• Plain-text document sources
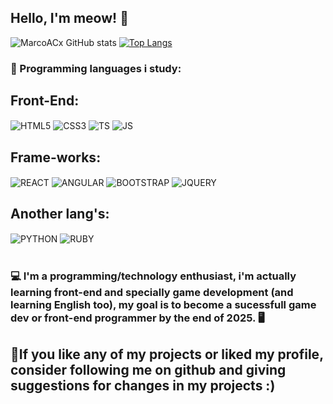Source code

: 
## Hello, I'm meow! 👋

![MarcoACx GitHub stats](https://github-readme-stats.vercel.app/api?username=Mmeow-os&show_icons=true&theme=github_dark)
[![Top Langs](https://github-readme-stats.vercel.app/api/top-langs/?username=Mmeow-os&theme=github_dark&layout=compact)](https://github.com/anuraghazra/github-readme-stats)

### 🤖 Programming languages i study:
<div style="display: inline_block">
 <h2>Front-End:</h2>
 <img align="center" alt="HTML5" src="https://img.shields.io/badge/HTML5-E34F26?style=for-the-badge&logo=html5&logoColor=white"/>
 <img align="center" alt="CSS3" src="https://img.shields.io/badge/CSS3-1572B6?style=for-the-badge&logo=css3&logoColor=white"/>
 <img align="center" alt="TS" src="https://img.shields.io/badge/TypeScript-007ACC?style=for-the-badge&logo=typescript&logoColor=white"/>
 <img align="center" alt="JS" src="https://img.shields.io/badge/JavaScript-323330?style=for-the-badge&logo=javascript&logoColor=F7DF1E"/>
 <br>
 <h2>Frame-works:</h2>
 <img align="center" alt="REACT" src="https://img.shields.io/badge/React-20232A?style=for-the-badge&logo=react&logoColor=61DAFB"/>
 <img align="center" alt="ANGULAR" src="https://img.shields.io/badge/angular-%23DD0031.svg?style=for-the-badge&logo=angular&logoColor=white"/>
 <img align="center" alt="BOOTSTRAP" src="https://img.shields.io/badge/bootstrap-%23563D7C.svg?style=for-the-badge&logo=bootstrap&logoColor=white"/>
 <img align="center" alt="JQUERY" src="https://img.shields.io/badge/jquery-%230769AD.svg?style=for-the-badge&logo=jquery&logoColor=white"/>
 <br>
 <h2>Another lang's:</h2>
 <img align="center" alt="PYTHON" src="https://img.shields.io/badge/Python-14354C?style=for-the-badge&logo=python&logoColor=white"/>
 <img align="center" alt="RUBY" src="https://img.shields.io/badge/ruby-%23CC342D.svg?style=for-the-badge&logo=ruby&logoColor=white"/>
  
</div> <br>

### 💻 I'm a programming/technology enthusiast, i'm actually learning front-end and specially game development (and learning English too), my goal is to become a sucessfull game dev or front-end programmer by the end of 2025. 🖥️
## 🚀If you like any of my projects or liked my profile, consider following me on github and giving suggestions for changes in my projects :)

• TASK
The data shown above must be printed again exactly, with no images included.

• EXPECTED ANSWER
Source code

: 
## Hello, I'm meow! 👋

![MarcoACx GitHub stats](https://github-readme-stats.vercel.app/api?username=Mmeow-os&show_icons=true&theme=github_dark)
[![Top Langs](https://github-readme-stats.vercel.app/api/top-langs/?username=Mmeow-os&theme=github_dark&layout=compact)](https://github.com/anuraghazra/github-readme-stats)

### 🤖 Programming languages i study:
<div style="display: inline_block">
 <h2>Front-End:</h2>
 <img align="center" alt="HTML5" src="https://img.shields.io/badge/HTML5-E34F26?style=for-the-badge&logo=html5&logoColor=white"/>
 <img align="center" alt="CSS3" src="https://img.shields.io/badge/CSS3-1572B6?style=for-the-badge&logo=css3&logoColor=white"/>
 <img align="center" alt="TS" src="https://img.shields.io/badge/TypeScript-007ACC?style=for-the-badge&logo=typescript&logoColor=white"/>
 <img align="center" alt="JS" src="https://img.shields.io/badge/JavaScript-323330?style=for-the-badge&logo=javascript&logoColor=F7DF1E"/>
 <br>
 <h2>Frame-works:</h2>
 <img align="center" alt="REACT" src="https://img.shields.io/badge/React-20232A?style=for-the-badge&logo=react&logoColor=61DAFB"/>
 <img align="center" alt="ANGULAR" src="https://img.shields.io/badge/angular-%23DD0031.svg?style=for-the-badge&logo=angular&logoColor=white"/>
 <img align="center" alt="BOOTSTRAP" src="https://img.shields.io/badge/bootstrap-%23563D7C.svg?style=for-the-badge&logo=bootstrap&logoColor=white"/>
 <img align="center" alt="JQUERY" src="https://img.shields.io/badge/jquery-%230769AD.svg?style=for-the-badge&logo=jquery&logoColor=white"/>
 <br>
 <h2>Another lang's:</h2>
 <img align="center" alt="PYTHON" src="https://img.shields.io/badge/Python-14354C?style=for-the-badge&logo=python&logoColor=white"/>
 <img align="center" alt="RUBY" src="https://img.shields.io/badge/ruby-%23CC342D.svg?style=for-the-badge&logo=ruby&logoColor=white"/>
  
</div> <br>

### 💻 I'm a programming/technology enthusiast, i'm actually learning front-end and specially game development (and learning English too), my goal is to become a sucessfull game dev or front-end programmer by the end of 2025. 🖥️
## 🚀If you like any of my projects or liked my profile, consider following me on github and giving suggestions for changes in my projects :)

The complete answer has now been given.